TASK DETAILS :: Each entry needs to be given again, character for character.

--- PROVIDED DATA Enclosed Below ---

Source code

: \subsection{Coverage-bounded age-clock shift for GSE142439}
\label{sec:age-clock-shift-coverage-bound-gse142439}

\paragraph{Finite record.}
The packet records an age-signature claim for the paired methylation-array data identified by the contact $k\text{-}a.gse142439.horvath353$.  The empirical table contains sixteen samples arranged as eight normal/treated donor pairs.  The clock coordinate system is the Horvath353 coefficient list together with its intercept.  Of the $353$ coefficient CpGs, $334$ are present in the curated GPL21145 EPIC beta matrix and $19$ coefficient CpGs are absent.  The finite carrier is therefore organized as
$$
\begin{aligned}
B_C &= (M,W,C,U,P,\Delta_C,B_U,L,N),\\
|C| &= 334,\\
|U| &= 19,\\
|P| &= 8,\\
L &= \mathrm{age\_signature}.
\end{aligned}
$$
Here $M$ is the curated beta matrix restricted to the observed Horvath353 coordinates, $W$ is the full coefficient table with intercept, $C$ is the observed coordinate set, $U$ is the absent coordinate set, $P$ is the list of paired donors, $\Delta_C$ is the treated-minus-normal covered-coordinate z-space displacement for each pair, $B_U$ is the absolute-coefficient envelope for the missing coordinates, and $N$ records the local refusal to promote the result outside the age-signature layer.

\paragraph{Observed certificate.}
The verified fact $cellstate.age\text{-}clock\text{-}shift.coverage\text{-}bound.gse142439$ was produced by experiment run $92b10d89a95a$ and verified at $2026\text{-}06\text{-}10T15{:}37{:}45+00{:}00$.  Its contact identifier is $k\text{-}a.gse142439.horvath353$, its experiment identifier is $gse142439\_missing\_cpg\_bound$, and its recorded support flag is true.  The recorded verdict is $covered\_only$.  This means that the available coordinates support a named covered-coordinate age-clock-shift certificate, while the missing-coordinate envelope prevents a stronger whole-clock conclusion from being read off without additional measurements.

--- End of Enclosed PROVIDED DATA ---

ANSWER ::
Source code

: \subsection{Coverage-bounded age-clock shift for GSE142439}
\label{sec:age-clock-shift-coverage-bound-gse142439}

\paragraph{Finite record.}
The packet records an age-signature claim for the paired methylation-array data identified by the contact $k\text{-}a.gse142439.horvath353$.  The empirical table contains sixteen samples arranged as eight normal/treated donor pairs.  The clock coordinate system is the Horvath353 coefficient list together with its intercept.  Of the $353$ coefficient CpGs, $334$ are present in the curated GPL21145 EPIC beta matrix and $19$ coefficient CpGs are absent.  The finite carrier is therefore organized as
$$
\begin{aligned}
B_C &= (M,W,C,U,P,\Delta_C,B_U,L,N),\\
|C| &= 334,\\
|U| &= 19,\\
|P| &= 8,\\
L &= \mathrm{age\_signature}.
\end{aligned}
$$
Here $M$ is the curated beta matrix restricted to the observed Horvath353 coordinates, $W$ is the full coefficient table with intercept, $C$ is the observed coordinate set, $U$ is the absent coordinate set, $P$ is the list of paired donors, $\Delta_C$ is the treated-minus-normal covered-coordinate z-space displacement for each pair, $B_U$ is the absolute-coefficient envelope for the missing coordinates, and $N$ records the local refusal to promote the result outside the age-signature layer.

\paragraph{Observed certificate.}
The verified fact $cellstate.age\text{-}clock\text{-}shift.coverage\text{-}bound.gse142439$ was produced by experiment run $92b10d89a95a$ and verified at $2026\text{-}06\text{-}10T15{:}37{:}45+00{:}00$.  Its contact identifier is $k\text{-}a.gse142439.horvath353$, its experiment identifier is $gse142439\_missing\_cpg\_bound$, and its recorded support flag is true.  The recorded verdict is $covered\_only$.  This means that the available coordinates support a named covered-coordinate age-clock-shift certificate, while the missing-coordinate envelope prevents a stronger whole-clock conclusion from being read off without additional measurements.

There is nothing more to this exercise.